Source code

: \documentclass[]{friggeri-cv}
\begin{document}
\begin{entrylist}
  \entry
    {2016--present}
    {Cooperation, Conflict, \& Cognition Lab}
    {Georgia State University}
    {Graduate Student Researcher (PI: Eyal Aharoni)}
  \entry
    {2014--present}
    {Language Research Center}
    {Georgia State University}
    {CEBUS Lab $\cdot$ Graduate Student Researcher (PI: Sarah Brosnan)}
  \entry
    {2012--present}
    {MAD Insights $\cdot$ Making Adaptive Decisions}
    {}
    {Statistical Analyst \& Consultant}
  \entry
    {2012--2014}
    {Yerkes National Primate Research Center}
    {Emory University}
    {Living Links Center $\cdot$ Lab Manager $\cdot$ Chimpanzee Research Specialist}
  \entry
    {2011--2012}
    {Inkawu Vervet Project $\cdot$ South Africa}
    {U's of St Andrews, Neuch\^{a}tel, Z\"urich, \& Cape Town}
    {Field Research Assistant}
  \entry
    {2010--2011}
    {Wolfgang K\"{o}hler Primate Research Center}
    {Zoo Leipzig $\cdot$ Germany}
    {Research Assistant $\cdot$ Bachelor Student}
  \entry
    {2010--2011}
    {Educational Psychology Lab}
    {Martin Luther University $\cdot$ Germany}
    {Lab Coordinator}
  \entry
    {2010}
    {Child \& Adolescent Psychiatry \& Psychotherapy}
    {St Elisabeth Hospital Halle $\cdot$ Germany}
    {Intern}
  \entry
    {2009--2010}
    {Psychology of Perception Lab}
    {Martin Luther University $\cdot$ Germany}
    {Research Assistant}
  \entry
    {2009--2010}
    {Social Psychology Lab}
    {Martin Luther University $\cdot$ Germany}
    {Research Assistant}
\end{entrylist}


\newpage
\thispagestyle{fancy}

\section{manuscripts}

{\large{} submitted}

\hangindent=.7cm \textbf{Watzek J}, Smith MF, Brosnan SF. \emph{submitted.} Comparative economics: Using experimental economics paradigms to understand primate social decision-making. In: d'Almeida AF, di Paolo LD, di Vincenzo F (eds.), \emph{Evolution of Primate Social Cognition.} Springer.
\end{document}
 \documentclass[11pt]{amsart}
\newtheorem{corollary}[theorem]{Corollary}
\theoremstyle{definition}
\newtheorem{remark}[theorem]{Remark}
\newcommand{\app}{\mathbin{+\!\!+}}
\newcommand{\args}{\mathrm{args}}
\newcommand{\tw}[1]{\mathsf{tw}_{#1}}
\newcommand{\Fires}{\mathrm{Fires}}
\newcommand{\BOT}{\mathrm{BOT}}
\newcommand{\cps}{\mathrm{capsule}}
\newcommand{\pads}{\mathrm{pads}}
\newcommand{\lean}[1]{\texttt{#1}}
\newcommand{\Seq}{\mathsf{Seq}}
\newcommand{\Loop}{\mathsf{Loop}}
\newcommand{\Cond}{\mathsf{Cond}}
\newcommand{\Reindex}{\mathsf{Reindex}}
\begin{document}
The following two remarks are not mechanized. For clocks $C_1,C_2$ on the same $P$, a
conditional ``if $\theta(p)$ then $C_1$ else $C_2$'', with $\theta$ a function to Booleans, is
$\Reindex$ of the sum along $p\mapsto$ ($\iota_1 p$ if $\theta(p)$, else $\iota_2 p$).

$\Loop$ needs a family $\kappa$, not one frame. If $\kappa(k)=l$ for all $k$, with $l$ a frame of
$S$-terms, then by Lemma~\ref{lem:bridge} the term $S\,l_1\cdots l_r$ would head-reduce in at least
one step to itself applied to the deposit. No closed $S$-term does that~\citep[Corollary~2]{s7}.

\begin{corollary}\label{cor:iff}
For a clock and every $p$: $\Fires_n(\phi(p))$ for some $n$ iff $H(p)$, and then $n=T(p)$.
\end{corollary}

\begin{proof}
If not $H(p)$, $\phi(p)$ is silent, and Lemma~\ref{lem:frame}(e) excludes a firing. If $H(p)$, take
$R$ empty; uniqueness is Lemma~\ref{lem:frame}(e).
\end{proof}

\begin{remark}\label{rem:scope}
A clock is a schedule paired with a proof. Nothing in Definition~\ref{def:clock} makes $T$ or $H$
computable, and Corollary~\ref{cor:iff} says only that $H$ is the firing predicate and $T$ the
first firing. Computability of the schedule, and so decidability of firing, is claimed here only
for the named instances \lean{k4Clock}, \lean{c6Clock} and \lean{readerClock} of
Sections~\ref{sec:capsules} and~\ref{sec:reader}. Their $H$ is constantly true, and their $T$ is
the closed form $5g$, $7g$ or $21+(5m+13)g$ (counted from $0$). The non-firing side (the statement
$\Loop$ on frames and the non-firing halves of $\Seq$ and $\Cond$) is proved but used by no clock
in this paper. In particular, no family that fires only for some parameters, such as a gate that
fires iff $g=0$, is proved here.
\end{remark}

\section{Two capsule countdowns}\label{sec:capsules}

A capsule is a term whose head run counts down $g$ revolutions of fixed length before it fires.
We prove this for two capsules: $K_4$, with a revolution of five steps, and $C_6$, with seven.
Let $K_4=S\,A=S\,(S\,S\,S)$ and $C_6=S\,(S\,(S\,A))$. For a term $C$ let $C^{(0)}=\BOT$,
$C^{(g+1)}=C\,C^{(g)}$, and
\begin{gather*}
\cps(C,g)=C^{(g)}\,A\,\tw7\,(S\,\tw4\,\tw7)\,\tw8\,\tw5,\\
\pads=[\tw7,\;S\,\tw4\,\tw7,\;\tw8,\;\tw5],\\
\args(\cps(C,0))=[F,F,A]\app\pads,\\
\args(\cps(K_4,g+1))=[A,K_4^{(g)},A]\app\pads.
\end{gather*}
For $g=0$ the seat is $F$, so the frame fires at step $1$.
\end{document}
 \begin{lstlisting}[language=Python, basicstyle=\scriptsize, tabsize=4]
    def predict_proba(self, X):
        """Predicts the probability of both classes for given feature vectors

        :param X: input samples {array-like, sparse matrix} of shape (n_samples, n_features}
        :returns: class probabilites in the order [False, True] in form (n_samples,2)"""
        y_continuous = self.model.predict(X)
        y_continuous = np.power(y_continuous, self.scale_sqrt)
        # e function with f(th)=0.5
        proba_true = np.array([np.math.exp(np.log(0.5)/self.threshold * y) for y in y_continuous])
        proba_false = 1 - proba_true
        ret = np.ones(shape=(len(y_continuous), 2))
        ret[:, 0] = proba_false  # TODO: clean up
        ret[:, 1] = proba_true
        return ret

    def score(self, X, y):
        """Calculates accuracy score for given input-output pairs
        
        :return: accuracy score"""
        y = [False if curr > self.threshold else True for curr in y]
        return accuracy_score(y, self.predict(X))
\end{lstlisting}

> [Exercise]
If the word "Social" appears in a line above, copy that line.

> [The completed task]
    {Social Psychology Lab}
\hangindent=.7cm \textbf{Watzek J}, Smith MF, Brosnan SF. \emph{submitted.} Comparative economics: Using experimental economics paradigms to understand primate social decision-making. In: d'Almeida AF, di Paolo LD, di Vincenzo F (eds.), \emph{Evolution of Primate Social Cognition.} Springer.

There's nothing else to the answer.